Includes an exclusive conversation between Kelly Link and Joe Hill
Praise for Magic for Beginners
“A sorceress to be reckoned with.”—The New York Times Book Review
“[Kelly] Link’s stories . . . play in a place few writers go, a netherworld between literature and fantasy, Alice Munro and J. K. Rowling, and Link finds truths there that most authors wouldn’t dare touch.”—Lev Grossman, Time
“She is unique and should be declared a national treasure.”—Neil Gaiman
“Funny, scary, surprising and powerfully moving within the span of a single story or even a single sentence.”—Karen Russell, The Miami Herald
“This is what certain readers live for: fiction that makes the world instead of merely mimicking it.”—Audrey Niffenegger
“[These] exquisite stories mix the aggravations and epiphanies of everyday life with the stuff that legends, dreams and nightmares are made of.”—Laura Miller, Salon, Best Books of the Decade
“A major talent . . . Like George Saunders, [Link] can’t dismiss the hidden things that tap on our windows at night.”—The Boston Globe
“The most darkly playful voice in American fiction.”—Michael Chabon
“I think she is the most impressive writer of her generation.”—Peter Straub
“Link’s world is one to savor. [Grade:] A”—Entertainment Weekly
“Intricate, wildly imaginative and totally wonderful . . . will fill you with awe and joy.”—NPR
PUBLISHERS WEEKLY
The nine stories in Link's second collection are the spitting image of those in her acclaimed debut, Stranger Things Happen: effervescent blends of quirky humor and pathos that transform stock themes of genre fiction into the stuff of delicate lyrical fantasy.

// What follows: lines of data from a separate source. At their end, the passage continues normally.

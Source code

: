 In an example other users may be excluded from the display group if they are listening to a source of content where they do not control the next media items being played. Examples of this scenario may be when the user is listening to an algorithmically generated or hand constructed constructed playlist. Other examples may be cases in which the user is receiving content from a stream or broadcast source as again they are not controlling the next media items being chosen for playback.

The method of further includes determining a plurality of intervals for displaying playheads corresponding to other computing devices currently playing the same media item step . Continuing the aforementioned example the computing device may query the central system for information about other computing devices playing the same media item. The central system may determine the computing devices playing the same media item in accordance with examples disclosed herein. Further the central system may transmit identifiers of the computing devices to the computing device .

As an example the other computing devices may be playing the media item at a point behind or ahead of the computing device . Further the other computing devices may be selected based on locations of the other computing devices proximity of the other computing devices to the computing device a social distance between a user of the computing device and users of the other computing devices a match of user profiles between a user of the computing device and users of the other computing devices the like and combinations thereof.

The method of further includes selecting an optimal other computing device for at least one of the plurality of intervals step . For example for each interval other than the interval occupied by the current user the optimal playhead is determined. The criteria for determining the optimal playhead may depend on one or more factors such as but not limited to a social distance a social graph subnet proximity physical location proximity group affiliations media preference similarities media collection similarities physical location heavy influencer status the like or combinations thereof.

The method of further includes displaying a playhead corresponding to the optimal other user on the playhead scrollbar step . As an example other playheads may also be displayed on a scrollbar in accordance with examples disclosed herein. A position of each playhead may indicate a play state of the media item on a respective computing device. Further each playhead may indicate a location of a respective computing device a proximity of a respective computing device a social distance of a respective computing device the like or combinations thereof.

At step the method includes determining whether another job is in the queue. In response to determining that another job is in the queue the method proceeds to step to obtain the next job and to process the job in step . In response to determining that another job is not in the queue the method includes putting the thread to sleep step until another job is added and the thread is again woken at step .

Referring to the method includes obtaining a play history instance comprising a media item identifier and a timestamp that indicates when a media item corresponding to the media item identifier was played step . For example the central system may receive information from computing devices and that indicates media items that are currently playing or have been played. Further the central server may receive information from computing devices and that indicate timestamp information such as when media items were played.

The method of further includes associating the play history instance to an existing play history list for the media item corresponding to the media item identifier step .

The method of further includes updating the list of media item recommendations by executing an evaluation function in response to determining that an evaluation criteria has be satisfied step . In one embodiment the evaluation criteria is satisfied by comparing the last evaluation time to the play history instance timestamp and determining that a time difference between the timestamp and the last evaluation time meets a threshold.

In "Stone Animals," a house's haunting takes the unusual form of hordes of rabbits that camp out nightly on the front lawn. This proves just one of several benign but inexplicable phenomena that begin to pull apart the family newly moved into the house as surely as a more sinister supernatural influence might. The title story beautifully captures the unpredictable potential of teenage lives through its account of a group of adolescent schoolfriends whose experiences subtly parallel events in a surreal TV fantasy series. Zombies serve as the focus for a young man's anxieties about his future in "Some Zombie Contingency Plans" and offer suggestive counterpoint to the lives of two convenience store clerks who serve them in "The Hortlak." Not only does Link find fresh perspectives from which to explore familiar premises, she also forges ingenious connections between disparate images and narrative approaches to suggest a convincing alternate logic that shapes the worlds of her highly original fantasies.